Over the last decade, the R Project has become a key tool for Bioinformatics, Computational Biology, and clinical research. R is part of a family of languages called dynamic languages, or scripting languages, which strive to optimize programmer time rather than machine time. Scripting languages are attractive for life science applications as they reduce programmer’s effort by a factor 3 to 60 as compared to traditional static languages such as Java or C++. Unfortunately, the trade-off for the reduced programmer’s effort is the decrease in the overall computational performance.  Computations done entirely in R can be on average 600× slower than the same program in C. In addition to the computation speed, memory requirements limit R-based analyses of large-scale genomic data sets, and manipulations of complex data structures, which are increasingly commonplace in Bioinformatics. Although part of the performance differential can be attributed to the dynamic nature of R this is not the only reason, R is also slower than most other interpreted languages. In part this can be attributed to the dynamic nature of the language and the interactive nature of the R programming environment. But even for an interpreted language R is slow, close to 100× slower than a language such as Python which has comparable features.

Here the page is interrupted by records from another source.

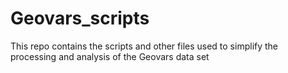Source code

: # Geovars_scripts
This repo contains the scripts and other files used to simplify the processing and analysis of the Geovars data set
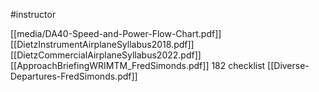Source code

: #instructor

[[media/DA40-Speed-and-Power-Flow-Chart.pdf]]
[[DietzInstrumentAirplaneSyllabus2018.pdf]]
[[DietzCommercialAirplaneSyllabus2022.pdf]]
[[ApproachBriefingWRIMTM_FredSimonds.pdf]]
182 checklist 
[[Diverse-Departures-FredSimonds.pdf]]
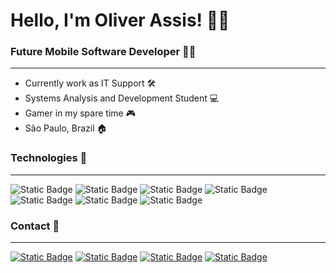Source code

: # Hello, I'm Oliver Assis! 👋🏽 

<h3> Future Mobile Software Developer 📱🔥</h3>

<hr>

- Currently work as IT Support 🛠️
- Systems Analysis and Development Student 💻
- Gamer in my spare time 🎮
- São Paulo, Brazil 🏠

<h3> Technologies 🚀 </h3>

<hr>

![Static Badge](https://img.shields.io/badge/HTML5-black?style=square&logo=HTML5&logoColor=%23E34F26)
![Static Badge](https://img.shields.io/badge/CSS3-black?style=square&logo=CSS3&logoColor=%231572B6)
![Static Badge](https://img.shields.io/badge/JAVASCRIPT-black?style=square&logo=JAVASCRIPT&logoColor=%23F7DF1E)
![Static Badge](https://img.shields.io/badge/NODE.JS-black?style=square&logo=NODE.JS&logoColor=%23339933)
![Static Badge](https://img.shields.io/badge/REACT-black?style=square&logo=REACT&logoColor=%2361DAFB)
![Static Badge](https://img.shields.io/badge/MySQL-black?style=square&logo=MySQL&logoColor=%234479A1)
![Static Badge](https://img.shields.io/badge/GIT-black?style=square&logo=GIT&logoColor=%23F05032)


<h3> Contact 📱 </h3>

<hr>

<p align="left">

<a href="mailto:oliverinvest08@gmail.com" target="_blank" alt="Gmail">
<img alt="Static Badge" src="https://img.shields.io/badge/GMAIL-black?style=square&logo=GMAIL&logoColor=%23EA4335"></a>

<a href="https://www.instagram.com/oliverassis08/" target="_blank" alt="Instagram">
<img alt="Static Badge" src="https://img.shields.io/badge/INSTAGRAM-black?style=square&logo=INSTAGRAM&logoColor=%23E4405F"></a>

<a href="https://www.linkedin.com/in/oliverassis" target="_blank" alt="Linkedin">
<img alt="Static Badge" src="https://img.shields.io/badge/LINKEDIN-black?style=square&logo=LINKEDIN&logoColor=%230A66C2"></a>

<a href="https://api.whatsapp.com/send/?phone=19995812011&text&type=phone_number&app_absent=0" target="_blank" alt="WhatsApp">
<img alt="Static Badge" src="https://img.shields.io/badge/WHATSAPP-black?style=square&logo=WHATSAPP&logoColor=%2325D366"></a>

</p>




  












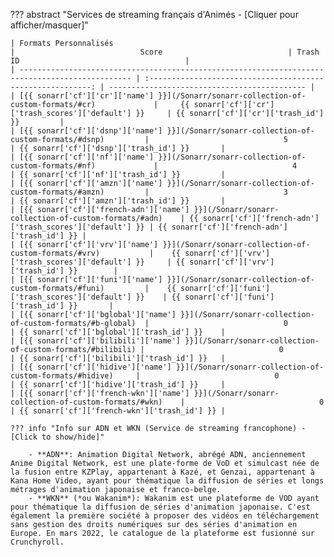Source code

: ??? abstract "Services de streaming français d'Animés - [Cliquer pour afficher/masquer]"

    | Formats Personnalisés                                                                           |                            Score                            | Trash ID                                     |
    | ----------------------------------------------------------------------------------------------- | :---------------------------------------------------------: | -------------------------------------------- |
    | [{{ sonarr['cf']['cr']['name'] }}](/Sonarr/sonarr-collection-of-custom-formats/#cr)             |     {{ sonarr['cf']['cr']['trash_scores']['default'] }}     | {{ sonarr['cf']['cr']['trash_id'] }}         |
    | [{{ sonarr['cf']['dsnp']['name'] }}](/Sonarr/sonarr-collection-of-custom-formats/#dsnp)         |                              5                              | {{ sonarr['cf']['dsnp']['trash_id'] }}       |
    | [{{ sonarr['cf']['nf']['name'] }}](/Sonarr/sonarr-collection-of-custom-formats/#nf)             |                              4                              | {{ sonarr['cf']['nf']['trash_id'] }}         |
    | [{{ sonarr['cf']['amzn']['name'] }}](/Sonarr/sonarr-collection-of-custom-formats/#amzn)         |                              3                              | {{ sonarr['cf']['amzn']['trash_id'] }}       |
    | [{{ sonarr['cf']['french-adn']['name'] }}](/Sonarr/sonarr-collection-of-custom-formats/#adn)    | {{ sonarr['cf']['french-adn']['trash_scores']['default'] }} | {{ sonarr['cf']['french-adn']['trash_id'] }} |
    | [{{ sonarr['cf']['vrv']['name'] }}](/Sonarr/sonarr-collection-of-custom-formats/#vrv)           |    {{ sonarr['cf']['vrv']['trash_scores']['default'] }}     | {{ sonarr['cf']['vrv']['trash_id'] }}        |
    | [{{ sonarr['cf']['funi']['name'] }}](/Sonarr/sonarr-collection-of-custom-formats/#funi)         |    {{ sonarr['cf']['funi']['trash_scores']['default'] }}    | {{ sonarr['cf']['funi']['trash_id'] }}       |
    | [{{ sonarr['cf']['bglobal']['name'] }}](/Sonarr/sonarr-collection-of-custom-formats/#b-global)  |                              0                              | {{ sonarr['cf']['bglobal']['trash_id'] }}    |
    | [{{ sonarr['cf']['bilibili']['name'] }}](/Sonarr/sonarr-collection-of-custom-formats/#bilibili) |                              0                              | {{ sonarr['cf']['bilibili']['trash_id'] }}   |
    | [{{ sonarr['cf']['hidive']['name'] }}](/Sonarr/sonarr-collection-of-custom-formats/#hidive)     |                              0                              | {{ sonarr['cf']['hidive']['trash_id'] }}     |
    | [{{ sonarr['cf']['french-wkn']['name'] }}](/Sonarr/sonarr-collection-of-custom-formats/#wkn)    |                              0                              | {{ sonarr['cf']['french-wkn']['trash_id'] }} |

    ??? info "Info sur ADN et WKN (Service de streaming francophone) - [Click to show/hide]"

        - **ADN**: Animation Digital Network, abrégé ADN, anciennement Anime Digital Network, est une plate-forme de VoD et simulcast née de la fusion entre KZPlay, appartenant à Kazé, et Genzai, appartenant à Kana Home Video, ayant pour thématique la diffusion de séries et longs métrages d'animation japonaise et franco-belge.
        - **WKN** (*ou Wakanim*): Wakanim est une plateforme de VOD ayant pour thématique la diffusion de séries d'animation japonaise. C'est également la première société à proposer des vidéos en téléchargement sans gestion des droits numériques sur des séries d'animation en Europe. En mars 2022, le catalogue de la plateforme est fusionné sur Crunchyroll.
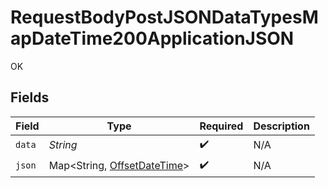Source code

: # RequestBodyPostJSONDataTypesMapDateTime200ApplicationJSON

OK


## Fields

| Field                                                                                                  | Type                                                                                                   | Required                                                                                               | Description                                                                                            |
| ------------------------------------------------------------------------------------------------------ | ------------------------------------------------------------------------------------------------------ | ------------------------------------------------------------------------------------------------------ | ------------------------------------------------------------------------------------------------------ |
| `data`                                                                                                 | *String*                                                                                               | :heavy_check_mark:                                                                                     | N/A                                                                                                    |
| `json`                                                                                                 | Map<String, [OffsetDateTime](https://docs.oracle.com/javase/8/docs/api/java/time/OffsetDateTime.html)> | :heavy_check_mark:                                                                                     | N/A                                                                                                    |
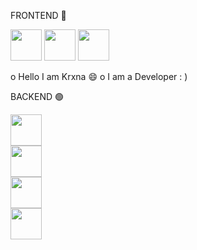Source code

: 

<p align="center">
  <p>FRONTEND 🔴</p>
  <img src="https://cdn.jsdelivr.net/gh/devicons/devicon/icons/html5/html5-original.svg" width="50" height="50" />
  <img src="https://cdn.jsdelivr.net/gh/devicons/devicon/icons/css3/css3-original.svg" width="50" height="50" />
  <img src="https://cdn.jsdelivr.net/gh/devicons/devicon/icons/javascript/javascript-original.svg" width="50" height="50" />

  o Hello I am Krxna 😄
  o I am a Developer : ) 

  <p>BACKEND 🟢<p>
  <img src="https://cdn.jsdelivr.net/gh/devicons/devicon/icons/nodejs/nodejs-original.svg" width="50" height="50" />
  <br>
  <img src="https://cdn.jsdelivr.net/gh/devicons/devicon/icons/express/express-original.svg" width="50" height="50" />
  <br>
  <img src="https://cdn.jsdelivr.net/gh/devicons/devicon/icons/mysql/mysql-original.svg" width="50" height="50" />
  <br>
  <img src="https://cdn.jsdelivr.net/gh/devicons/devicon/icons/mongodb/mongodb-original.svg" width="50" height="50" />
</p>



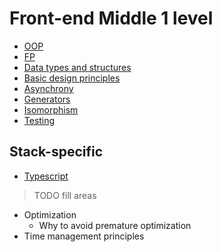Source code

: # Front-end Middle 1 level

- [OOP](./oop.md)
- [FP](./fp.md)
- [Data types and structures](./dataTypesAndStructures.md)
- [Basic design principles](./design.md)
- [Asynchrony](./async.md)
- [Generators](./generators.md)
- [Isomorphism](./isomorphism.md)
- [Testing](./testing.md)

## Stack-specific
- [Typescript](./typescript.md)

> TODO fill areas
- Optimization
    - Why to avoid premature optimization
- Time management principles
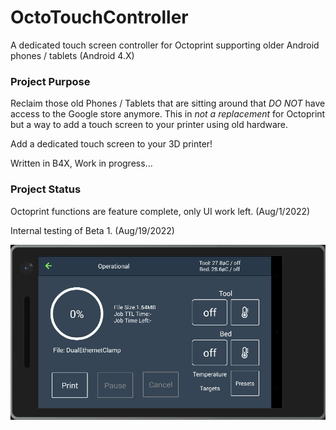 # OctoTouchController
A dedicated touch screen controller for Octoprint supporting older Android phones / tablets (Android 4.X) 

### Project Purpose
Reclaim those old Phones / Tablets that are sitting around that *DO NOT* have access to the Google store anymore. 
This in *not a replacement* for Octoprint but a way to add a touch screen to your printer using old hardware.

Add a dedicated touch screen to your 3D printer!

Written in B4X, Work in progress... 

### Project Status
Octoprint functions are feature complete, only UI work left. (Aug/1/2022)

Internal testing of Beta 1. (Aug/19/2022)

![](./github_pics/print.jpg?raw=true "Printing")  
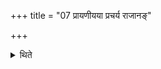 +++
title = "07 प्रायणीयया प्रचर्य राजानङ्"

+++

<details><summary>थिते</summary>

प्रायणीयया प्रचर्य राजानं क्रीत्वोपनह्य निदधति ७
</details>
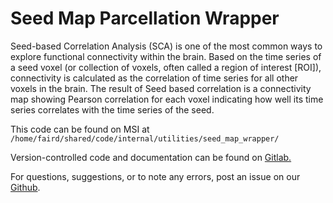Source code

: # Seed Map Parcellation Wrapper

Seed-based Correlation Analysis (SCA) is one of the most common ways to explore functional connectivity within the brain. Based on the time series of a seed voxel (or collection of voxels, often called a region of interest [ROI]), connectivity is calculated as the correlation of time series for all other voxels in the brain. The result of Seed based correlation is a connectivity map showing Pearson correlation for each voxel indicating how well its time series correlates with the time series of the seed.

This code can be found on MSI at `/home/faird/shared/code/internal/utilities/seed_map_wrapper/`

Version-controlled code and documentation can be found on [Gitlab.](https://gitlab.com/Fair_lab/Cifti_conn_matrix_to_corr_dt_pt)


For questions, suggestions, or to note any errors, post an issue on our [Github](https://github.com/DCAN-Labs/cdni-brain/issues).
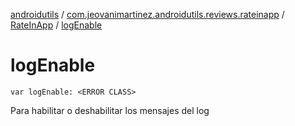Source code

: [androidutils](../../index.md) / [com.jeovanimartinez.androidutils.reviews.rateinapp](../index.md) / [RateInApp](index.md) / [logEnable](./log-enable.md)

# logEnable

`var logEnable: <ERROR CLASS>`

Para habilitar o deshabilitar los mensajes del log

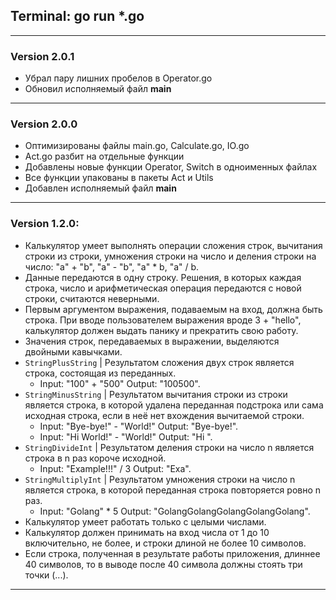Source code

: ## Terminal: go run *.go

___
### Version 2.0.1
- Убрал пару лишних пробелов в Operator.go
- Обновил исполняемый файл **main**
___
### Version 2.0.0
- Оптимизированы файлы main.go, Calculate.go, IO.go
- Act.go разбит на отдельные функции
- Добавлены новые функции Operator, Switch в одноименных файлах
- Все функции упакованы в пакеты Act и Utils
- Добавлен исполняемый файл **main**
___
### Version 1.2.0:
- Калькулятор умеет выполнять операции сложения строк, вычитания строки из строки, умножения строки на число и деления строки на число: "a" + "b", "a" - "b", "a" * b, "a" / b.
- Данные передаются в одну строку. Решения, в которых каждая строка, число и арифметическая операция передаются с новой строки, считаются неверными.
- Первым аргументом выражения, подаваемым на вход, должна быть строка. При вводе пользователем выражения вроде 3 + "hello", калькулятор должен выдать панику и прекратить свою работу.
- Значения строк, передаваемых в выражении, выделяются двойными кавычками.
- `StringPlusString` | Результатом сложения двух строк является строка, состоящая из переданных.
  - Input: "100" + "500"   Output: "100500".
- `StringMinusString` | Результатом вычитания строки из строки является строка, в которой удалена переданная подстрока или сама исходная строка, если в неё нет вхождения вычитаемой строки.
  - Input: "Bye-bye!" - "World!"   Output: "Bye-bye!".
  - Input: "Hi World!" - "World!"   Output: "Hi ".
- `StringDivideInt` | Результатом деления строки на число n является строка в n раз короче исходной.
    - Input: "Example!!!" / 3   Output: "Exa".
- `StringMultiplyInt` | Результатом умножения строки на число n является строка, в которой переданная строка повторяется ровно n раз.
  - Input: "Golang" * 5   Output: "GolangGolangGolangGolangGolang".
- Калькулятор умеет работать только с целыми числами.
- Калькулятор должен принимать на вход числа от 1 до 10 включительно, не более, и строки длиной не более 10 символов.
- Если строка, полученная в результате работы приложения, длиннее 40 символов, то в выводе после 40 символа должны стоять три точки (...).
___
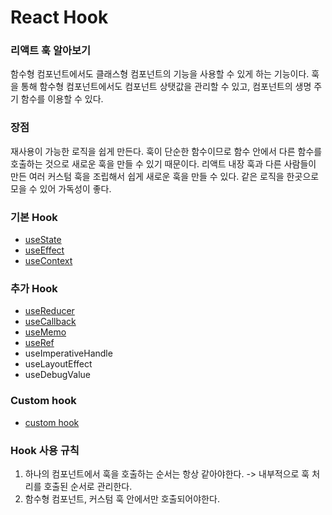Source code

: # React Hook

### 리액트 훅 알아보기
함수형 컴포넌트에서도 클래스형 컴포넌트의 기능을 사용할 수 있게 하는 기능이다.
훅을 통해 함수형 컴포넌트에서도 컴포넌트 상탯값을 관리할 수 있고, 컴포넌트의 생명 주기 함수를 이용할 수 있다.

### 장점
재사용이 가능한 로직을 쉽게 만든다. 훅이 단순한 함수이므로 함수 안에서 다른 함수를 호출하는 것으로 새로운 훅을 만들 수 있기 때문이다.
리액트 내장 훅과 다른 사람들이 만든 여러 커스텀 훅을 조립해서 쉽게 새로운 훅을 만들 수 있다.
같은 로직을 한곳으로 모을 수 있어 가독성이 좋다.

### 기본 Hook
- [useState](https://github.com/ZZYoung0722/study/blob/main/ReactHook/useState.md)
- [useEffect](https://github.com/ZZYoung0722/study/blob/main/ReactHook/useEffect.md)
- [useContext](https://github.com/ZZYoung0722/study/blob/main/ReactHook/useContext.md)

### 추가 Hook
- [useReducer](https://github.com/ZZYoung0722/study/blob/main/ReactHook/useReducer.md)
- [useCallback](https://github.com/ZZYoung0722/study/blob/main/ReactHook/useCallback.md)
- [useMemo](https://github.com/ZZYoung0722/study/blob/main/ReactHook/useMemo.md)
- [useRef](https://github.com/ZZYoung0722/study/blob/main/ReactHook/useRef.md)
- useImperativeHandle
- useLayoutEffect
- useDebugValue

### Custom hook
- [custom hook](https://github.com/ZZYoung0722/study/blob/main/ReactHook/Custom%20Hook.md)

### Hook 사용 규칙
1. 하나의 컴포넌트에서 훅을 호출하는 순서는 항상 같아야한다. -> 내부적으로 훅 처리를 호출된 순서로 관리한다.
2. 함수형 컴포넌트, 커스텀 훅 안에서만 호출되어야한다.
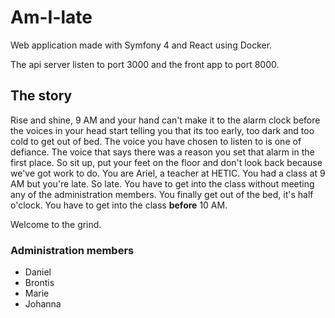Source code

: # Am-I-late

Web application made with Symfony 4 and React using Docker.

The api server listen to port 3000 and the front app to port 8000.

## The story

Rise and shine, 9 AM and your hand can't make it to the alarm clock before the voices in your head start telling you that its too early, too dark and too cold to get out of bed. The voice you have chosen to listen to is one of defiance. The voice that says there was a reason you set that alarm in the first place. So sit up, put your feet on the floor and don't look back because we've got work to do. You are Ariel, a teacher at HETIC. You had a class at 9 AM but you're late. So late. You have to get into the class without meeting any of the administration members. You finally get out of the bed, it's half o'clock. You have to get into the class **before** 10 AM.

Welcome to the grind.

### Administration members

- Daniel
- Brontis
- Marie
- Johanna
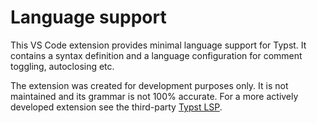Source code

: # Language support
This VS Code extension provides minimal language support for Typst. It contains
a syntax definition and a language configuration for comment toggling,
autoclosing etc.

The extension was created for development purposes only. It is not maintained
and its grammar is not 100% accurate. For a more actively developed extension
see the third-party [Typst LSP](https://github.com/nvarner/typst-lsp).
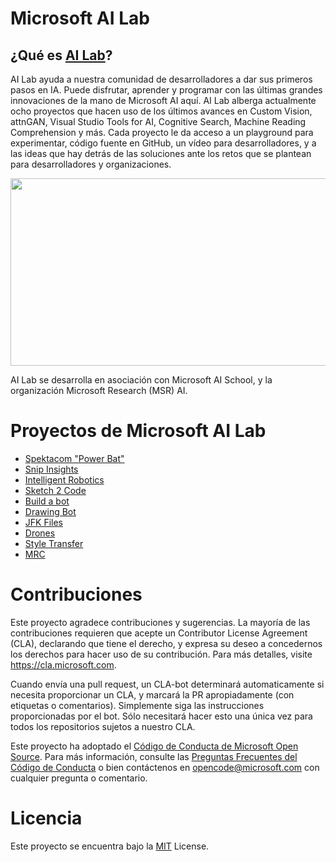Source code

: # Microsoft AI Lab
## ¿Qué es [AI Lab](https://www.ailab.microsoft.com/experiments)?

AI Lab ayuda a nuestra comunidad de desarrolladores a dar sus primeros pasos en IA. Puede disfrutar, aprender y programar con las últimas grandes innovaciones de la mano de Microsoft AI aquí. AI Lab alberga actualmente ocho proyectos que hacen uso de los últimos avances en Custom Vision, attnGAN, Visual Studio Tools for AI, Cognitive Search, Machine Reading Comprehension y más. Cada proyecto le da acceso a un playground para experimentar, código fuente en GitHub, un vídeo para desarrolladores, y a las ideas que hay detrás de las soluciones ante los retos que se plantean para desarrolladores y organizaciones.  

<p align="center">
  <img width="560" height="300" src="https://github.com/Microsoft/ailab/blob/master/images/AI Lab.png">
</p>

AI Lab se desarrolla en asociación con Microsoft AI School, y la organización Microsoft Research (MSR) AI.

# Proyectos de Microsoft AI Lab
- [Spektacom "Power Bat"](https://www.ailab.microsoft.com/experiments/ce508ed3-cea9-41eb-a08e-ab4727556f7b)
- [Snip Insights](https://www.ailab.microsoft.com/experiments/32e85f94-3fdd-4a4b-b1ca-9f4cdf47feb6)
- [Intelligent Robotics](https://www.ailab.microsoft.com/experiments/f508a96d-3255-474b-a769-d5b2cf2bb9d6)
- [Sketch 2 Code](https://www.ailab.microsoft.com/experiments/30c61484-d081-4072-99d6-e132d362b99d)
- [Build a bot](https://www.ailab.microsoft.com/experiments/1af37019-42f1-4a74-baa8-0ec847419c02)
- [Drawing Bot](https://www.ailab.microsoft.com/experiments/1e9e1eef-2ab1-41f1-b341-0118f414bd78)
- [JFK Files](https://www.ailab.microsoft.com/experiments/7d6b0652-51dc-440d-a12a-481f28525143)
- [Drones](https://www.ailab.microsoft.com/experiments/92262b36-de2e-444e-86ca-8bcb8bd02454)
- [Style Transfer](https://www.ailab.microsoft.com/experiments/99907c05-d487-450b-9ee9-901b40205e81)
- [MRC](https://www.ailab.microsoft.com/experiments/ef90706b-e822-4686-bbc4-94fd0bca5fc5)


# Contribuciones

Este proyecto agradece contribuciones y sugerencias. La mayoría de las contribuciones requieren que acepte
un Contributor License Agreement (CLA), declarando que tiene el derecho, y expresa su deseo a concedernos
los derechos para hacer uso de su contribución. Para más detalles, visite https://cla.microsoft.com.

Cuando envía una pull request, un CLA-bot determinará automaticamente si necesita proporcionar un CLA,
y marcará la PR apropiadamente (con etiquetas o comentarios). Simplemente siga las instrucciones
proporcionadas por el bot. Sólo necesitará hacer esto una única vez para todos los repositorios
sujetos a nuestro CLA.

Este proyecto ha adoptado el [Código de Conducta de Microsoft Open Source](https://opensource.microsoft.com/codeofconduct/).
Para más información, consulte las [Preguntas Frecuentes del Código de Conducta](https://opensource.microsoft.com/codeofconduct/faq/) o bien
contáctenos en [opencode@microsoft.com](mailto:opencode@microsoft.com) con cualquier pregunta o comentario.

# Licencia

Este proyecto se encuentra bajo la [MIT](LICENSE) License.

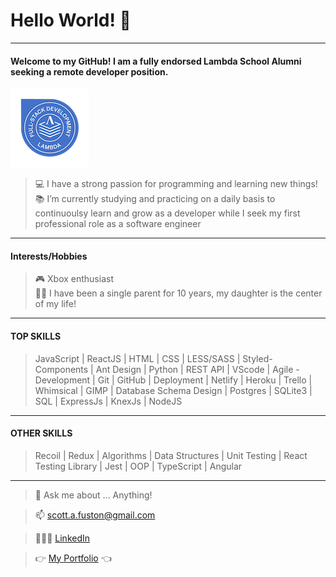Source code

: # Hello World! 👋
---
  #### Welcome to my GitHub! I am a fully endorsed Lambda School Alumni seeking a remote developer position.
  ![alt text](https://github.com/fuston05/fuston05/blob/master/full-stack-web-development-technical-interviewing_126.png "Lambda School Endorsement Badge")
  > 💻 I have a strong passion for programming and learning new things!<br>
   📚 I’m currently studying and practicing on a daily basis to continuoulsy learn and grow as a developer while I seek my first professional role as a software engineer
---
#### Interests/Hobbies
  >  🎮 Xbox enthusiast<br>
    👱‍♀️ I have been a single parent for 10 years, my daughter is the center of my life!
---
#### TOP SKILLS
> JavaScript | ReactJS | HTML | CSS | LESS/SASS | Styled-Components | Ant Design | Python | REST API | VScode | Agile - Development | Git | GitHub | Deployment | Netlify | Heroku | Trello | Whimsical | GIMP | Database Schema Design | Postgres | SQLite3 | SQL | ExpressJs | KnexJs | NodeJS
---
#### OTHER SKILLS
> Recoil | Redux | Algorithms | Data Structures | Unit Testing | React Testing Library | Jest | OOP | TypeScript | Angular
---
> 💬 Ask me about ... Anything!

> 📫 [scott.a.fuston@gmail.com](scott.a.fuston@gmail.com)
    
> 🙋🏽‍♂️ [LinkedIn](https://www.linkedin.com/in/scott-fuston/)

> 👉 [My Portfolio](https://scottfuston.com/) 👈
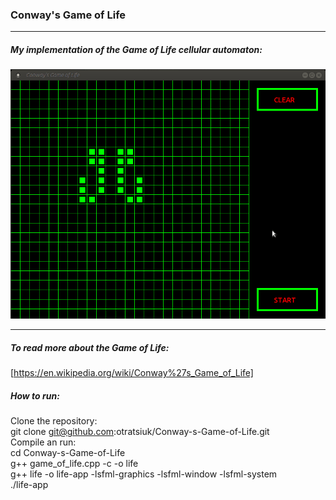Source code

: ### Conway's Game of Life  
  
***  
  
##### My implementation of the Game of Life cellular automaton:  
  
![life](life.gif)  
  
***  
  
##### To read more about the Game of Life:  
[https://en.wikipedia.org/wiki/Conway%27s_Game_of_Life]  
  
##### How to run:  
Clone the repository:  
    git clone git@github.com:otratsiuk/Conway-s-Game-of-Life.git  
Compile an run:  
    cd Conway-s-Game-of-Life  
    g++ game_of_life.cpp -c -o life  
    g++ life -o life-app -lsfml-graphics -lsfml-window -lsfml-system  
    ./life-app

This project applies some of the latest results in programming languages and compiler research to radically modernize the R execution environment and enable developers to use R without having to worry as much about performance. This project thus supports rapid development of novel software-based techniques by decreasing the cost of computationally intensive algorithms expressed in R and makes exploratory programming feasible for even the largest of data sets by improving the memory management subsystem. This work will demonstrate the potential of modern virtual machine implementation techniques for transforming the R system into a high performance execution environment. Instead of considering all possible use cases of R, we are focused on typical applications in Bioinformatics and Computational Biology, as exemplified by packages in the R-based project BioConductor. Our goal is to have a prototype available under a BSD-style open source license, which runs a significant portion of examples in the BioConductor educational materials and vignettes, and demonstrates an observable performance improvements (at least 100× over pure R code). To this end, we will address the following:

1. Develop methods and tools for software corpus analysis. In order to understand the overheads of the current implementation and identify opportunities for optimizations, we have developed an infrastructure and tools for empirical evaluation of the entire corpus of executable code in vignettes and education programs of the R-based BioConductor project, and statistically analyze their runtime behavior.

2. Implement a trace-based just-in-time compiler. We are implementing, within a new R virtual machine, a compiler that generates native code for frequently executed code fragments at run-time, based on dynamically collected program-traces. Similarly, the performance will be evaluated on the code corpus from Bioconductor, and on proteomic and metabolomic projects in our own research.

3. Implement a pauseless compacting and concurrent garbage collector. To reduce footprint and pause times of real-world R programs, we will design and implement a fragmentation- tolerant concurrent garbage collection algorithm. The performance of the implementation will be evaluated on the code corpus from BioConductor, and on proteomic and metabolomic projects in our own research.

4. Gradual Typing. We propose to extend the language with optional gradual type annotations to be used by developers to communicate static software constraints that the compiler can use to generate more efficient code.

The prototype called ReactoR implemented within this project looks to fully integrate the new execution environment within the legacy R development environment and libraries.